═════ Source material

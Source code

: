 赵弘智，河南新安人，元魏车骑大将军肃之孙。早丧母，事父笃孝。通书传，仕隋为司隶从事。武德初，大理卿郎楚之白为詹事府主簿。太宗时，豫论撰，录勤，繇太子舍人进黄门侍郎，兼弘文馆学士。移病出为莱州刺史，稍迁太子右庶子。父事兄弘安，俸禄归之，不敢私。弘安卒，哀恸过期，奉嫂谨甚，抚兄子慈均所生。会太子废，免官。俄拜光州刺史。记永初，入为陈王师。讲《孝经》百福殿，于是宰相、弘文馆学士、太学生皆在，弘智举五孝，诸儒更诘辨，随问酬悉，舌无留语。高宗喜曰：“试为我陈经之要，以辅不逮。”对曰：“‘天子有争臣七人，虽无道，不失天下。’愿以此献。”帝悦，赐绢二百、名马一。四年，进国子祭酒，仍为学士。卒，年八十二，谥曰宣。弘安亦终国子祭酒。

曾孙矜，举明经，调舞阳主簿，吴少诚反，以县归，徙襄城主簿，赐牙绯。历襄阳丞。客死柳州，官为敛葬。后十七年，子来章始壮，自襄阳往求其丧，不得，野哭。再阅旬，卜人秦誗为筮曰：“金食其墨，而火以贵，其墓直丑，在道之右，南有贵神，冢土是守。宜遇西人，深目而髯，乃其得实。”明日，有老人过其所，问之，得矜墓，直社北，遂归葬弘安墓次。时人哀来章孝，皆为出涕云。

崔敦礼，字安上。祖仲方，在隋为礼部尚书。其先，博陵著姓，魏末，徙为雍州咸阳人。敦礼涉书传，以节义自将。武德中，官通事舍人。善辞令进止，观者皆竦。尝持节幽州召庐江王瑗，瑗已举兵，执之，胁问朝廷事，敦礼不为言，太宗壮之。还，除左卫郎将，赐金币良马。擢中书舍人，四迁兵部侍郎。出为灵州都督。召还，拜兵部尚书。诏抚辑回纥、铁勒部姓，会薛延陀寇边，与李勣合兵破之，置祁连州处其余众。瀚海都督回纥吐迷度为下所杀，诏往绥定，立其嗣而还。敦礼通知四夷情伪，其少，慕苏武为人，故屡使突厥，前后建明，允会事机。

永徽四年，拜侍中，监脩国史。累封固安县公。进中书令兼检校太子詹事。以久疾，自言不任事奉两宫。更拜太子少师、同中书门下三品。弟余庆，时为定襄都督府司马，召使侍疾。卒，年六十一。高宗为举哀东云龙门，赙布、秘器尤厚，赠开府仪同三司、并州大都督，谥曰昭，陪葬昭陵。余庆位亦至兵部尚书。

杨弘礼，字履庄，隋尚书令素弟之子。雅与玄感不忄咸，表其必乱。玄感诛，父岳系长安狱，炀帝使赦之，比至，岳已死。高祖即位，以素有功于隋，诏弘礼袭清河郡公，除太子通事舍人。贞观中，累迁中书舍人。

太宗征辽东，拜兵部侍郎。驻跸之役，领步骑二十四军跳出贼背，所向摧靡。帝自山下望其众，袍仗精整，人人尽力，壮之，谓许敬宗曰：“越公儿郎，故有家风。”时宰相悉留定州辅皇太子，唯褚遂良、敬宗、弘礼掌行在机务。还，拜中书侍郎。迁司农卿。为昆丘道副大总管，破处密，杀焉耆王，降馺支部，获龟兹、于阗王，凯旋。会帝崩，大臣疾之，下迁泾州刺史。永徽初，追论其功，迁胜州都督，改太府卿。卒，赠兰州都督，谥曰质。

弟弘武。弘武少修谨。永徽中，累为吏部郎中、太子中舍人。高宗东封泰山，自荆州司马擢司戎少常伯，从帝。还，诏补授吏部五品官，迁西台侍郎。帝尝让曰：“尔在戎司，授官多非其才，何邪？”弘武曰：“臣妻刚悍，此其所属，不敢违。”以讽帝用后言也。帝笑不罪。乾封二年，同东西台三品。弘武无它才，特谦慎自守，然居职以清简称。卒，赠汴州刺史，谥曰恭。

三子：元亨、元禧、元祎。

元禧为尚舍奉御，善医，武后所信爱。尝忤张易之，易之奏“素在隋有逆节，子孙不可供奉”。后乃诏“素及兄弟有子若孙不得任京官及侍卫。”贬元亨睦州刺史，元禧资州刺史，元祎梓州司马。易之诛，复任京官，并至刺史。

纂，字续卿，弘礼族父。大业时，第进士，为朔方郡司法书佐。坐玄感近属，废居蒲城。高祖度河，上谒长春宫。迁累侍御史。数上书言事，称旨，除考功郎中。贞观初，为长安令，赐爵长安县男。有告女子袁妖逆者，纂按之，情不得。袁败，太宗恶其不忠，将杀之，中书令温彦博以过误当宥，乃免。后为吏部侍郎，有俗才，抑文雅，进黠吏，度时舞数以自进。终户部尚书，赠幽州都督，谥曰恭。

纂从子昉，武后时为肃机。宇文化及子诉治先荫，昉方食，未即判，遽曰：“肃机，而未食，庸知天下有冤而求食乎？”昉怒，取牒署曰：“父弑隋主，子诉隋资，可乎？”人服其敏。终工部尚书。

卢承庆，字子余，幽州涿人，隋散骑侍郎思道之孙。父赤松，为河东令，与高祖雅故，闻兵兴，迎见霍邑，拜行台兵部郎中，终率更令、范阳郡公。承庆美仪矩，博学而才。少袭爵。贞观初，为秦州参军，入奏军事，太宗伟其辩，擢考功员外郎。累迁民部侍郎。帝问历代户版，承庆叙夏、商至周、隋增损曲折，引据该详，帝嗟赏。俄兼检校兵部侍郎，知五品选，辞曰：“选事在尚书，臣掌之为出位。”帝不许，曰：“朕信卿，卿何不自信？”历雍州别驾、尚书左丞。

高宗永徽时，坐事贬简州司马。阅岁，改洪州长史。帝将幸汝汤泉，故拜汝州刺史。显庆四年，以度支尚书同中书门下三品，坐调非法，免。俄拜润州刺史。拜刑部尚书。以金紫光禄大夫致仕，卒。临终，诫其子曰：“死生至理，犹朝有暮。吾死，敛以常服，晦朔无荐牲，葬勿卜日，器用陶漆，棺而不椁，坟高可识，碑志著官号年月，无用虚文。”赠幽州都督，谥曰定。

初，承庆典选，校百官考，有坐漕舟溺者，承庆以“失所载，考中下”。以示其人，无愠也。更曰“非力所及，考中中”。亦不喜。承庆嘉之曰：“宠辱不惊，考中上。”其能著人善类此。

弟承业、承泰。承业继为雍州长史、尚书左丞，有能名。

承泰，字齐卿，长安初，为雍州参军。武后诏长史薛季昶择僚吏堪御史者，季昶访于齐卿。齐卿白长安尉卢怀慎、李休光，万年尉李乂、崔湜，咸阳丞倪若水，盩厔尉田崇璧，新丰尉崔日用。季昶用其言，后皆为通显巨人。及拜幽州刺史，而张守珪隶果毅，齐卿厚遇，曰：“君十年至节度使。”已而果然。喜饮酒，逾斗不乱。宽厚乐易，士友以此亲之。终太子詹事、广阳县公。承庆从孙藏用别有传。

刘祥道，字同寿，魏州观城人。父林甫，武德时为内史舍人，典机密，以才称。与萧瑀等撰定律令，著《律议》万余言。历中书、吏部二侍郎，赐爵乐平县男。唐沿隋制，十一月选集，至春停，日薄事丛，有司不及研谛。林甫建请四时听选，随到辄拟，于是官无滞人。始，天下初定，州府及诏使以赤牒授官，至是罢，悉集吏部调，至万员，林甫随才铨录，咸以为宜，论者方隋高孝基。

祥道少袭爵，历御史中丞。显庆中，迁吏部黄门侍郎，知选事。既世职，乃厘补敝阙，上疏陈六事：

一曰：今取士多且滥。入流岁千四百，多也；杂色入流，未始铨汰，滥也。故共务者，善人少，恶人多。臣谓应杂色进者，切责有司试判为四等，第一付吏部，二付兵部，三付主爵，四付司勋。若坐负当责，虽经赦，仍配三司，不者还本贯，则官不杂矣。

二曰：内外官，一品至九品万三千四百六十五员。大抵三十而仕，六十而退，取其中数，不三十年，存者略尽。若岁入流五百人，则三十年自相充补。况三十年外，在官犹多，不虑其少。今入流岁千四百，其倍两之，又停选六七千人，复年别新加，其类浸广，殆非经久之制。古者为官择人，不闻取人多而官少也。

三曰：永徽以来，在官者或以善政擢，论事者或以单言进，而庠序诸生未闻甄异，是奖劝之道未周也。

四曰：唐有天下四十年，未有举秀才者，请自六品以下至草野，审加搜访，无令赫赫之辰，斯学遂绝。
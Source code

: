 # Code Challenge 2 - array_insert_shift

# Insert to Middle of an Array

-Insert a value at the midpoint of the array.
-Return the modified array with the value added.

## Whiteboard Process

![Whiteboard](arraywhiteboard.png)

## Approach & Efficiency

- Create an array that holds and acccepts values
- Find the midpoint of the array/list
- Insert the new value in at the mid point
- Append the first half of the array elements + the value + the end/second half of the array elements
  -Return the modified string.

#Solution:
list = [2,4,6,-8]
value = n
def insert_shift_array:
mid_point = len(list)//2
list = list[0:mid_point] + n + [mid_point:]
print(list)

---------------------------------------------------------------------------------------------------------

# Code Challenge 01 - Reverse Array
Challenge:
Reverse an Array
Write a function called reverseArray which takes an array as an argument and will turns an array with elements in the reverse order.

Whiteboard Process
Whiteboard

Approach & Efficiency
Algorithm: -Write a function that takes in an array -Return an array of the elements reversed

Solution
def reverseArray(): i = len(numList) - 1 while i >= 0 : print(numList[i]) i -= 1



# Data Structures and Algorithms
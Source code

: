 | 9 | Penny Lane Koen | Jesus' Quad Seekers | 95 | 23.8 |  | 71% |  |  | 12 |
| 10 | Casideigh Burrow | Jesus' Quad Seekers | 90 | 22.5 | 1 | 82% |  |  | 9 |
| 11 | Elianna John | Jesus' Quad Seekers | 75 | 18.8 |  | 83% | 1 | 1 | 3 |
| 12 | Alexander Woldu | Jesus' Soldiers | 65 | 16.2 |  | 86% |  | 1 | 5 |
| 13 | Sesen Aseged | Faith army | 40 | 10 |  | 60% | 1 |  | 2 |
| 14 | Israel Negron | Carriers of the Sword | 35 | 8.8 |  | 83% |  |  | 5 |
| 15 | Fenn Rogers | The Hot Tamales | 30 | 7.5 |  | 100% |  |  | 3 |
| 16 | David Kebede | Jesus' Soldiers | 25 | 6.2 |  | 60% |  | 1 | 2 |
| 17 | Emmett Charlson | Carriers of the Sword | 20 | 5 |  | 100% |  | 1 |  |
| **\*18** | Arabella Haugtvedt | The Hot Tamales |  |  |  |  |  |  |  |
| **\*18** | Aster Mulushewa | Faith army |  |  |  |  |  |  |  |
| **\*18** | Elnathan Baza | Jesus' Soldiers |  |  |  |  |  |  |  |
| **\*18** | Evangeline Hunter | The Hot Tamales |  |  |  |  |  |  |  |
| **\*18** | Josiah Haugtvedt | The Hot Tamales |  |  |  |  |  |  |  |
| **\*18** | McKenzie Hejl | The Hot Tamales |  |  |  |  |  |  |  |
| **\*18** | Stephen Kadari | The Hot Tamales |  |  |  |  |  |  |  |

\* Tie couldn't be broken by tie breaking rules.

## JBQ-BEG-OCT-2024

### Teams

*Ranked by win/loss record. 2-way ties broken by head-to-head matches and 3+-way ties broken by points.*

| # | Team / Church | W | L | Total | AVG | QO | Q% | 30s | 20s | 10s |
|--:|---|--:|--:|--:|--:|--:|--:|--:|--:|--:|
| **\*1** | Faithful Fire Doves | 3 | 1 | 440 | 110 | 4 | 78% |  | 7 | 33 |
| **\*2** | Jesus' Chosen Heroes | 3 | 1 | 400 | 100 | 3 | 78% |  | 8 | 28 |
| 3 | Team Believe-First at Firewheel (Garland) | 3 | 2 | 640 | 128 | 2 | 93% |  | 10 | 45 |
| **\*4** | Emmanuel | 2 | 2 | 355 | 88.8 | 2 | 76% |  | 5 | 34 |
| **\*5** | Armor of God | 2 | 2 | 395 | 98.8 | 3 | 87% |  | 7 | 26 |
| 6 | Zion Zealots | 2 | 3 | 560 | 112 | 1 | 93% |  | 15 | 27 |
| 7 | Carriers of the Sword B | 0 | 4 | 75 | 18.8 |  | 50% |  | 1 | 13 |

══════════

About this exercise -
From the listing, copy every line where the string "army" appears.

Output for this task -
| 13 | Sesen Aseged | Faith army | 40 | 10 |  | 60% | 1 |  | 2 |
| **\*18** | Aster Mulushewa | Faith army |  |  |  |  |  |  |  |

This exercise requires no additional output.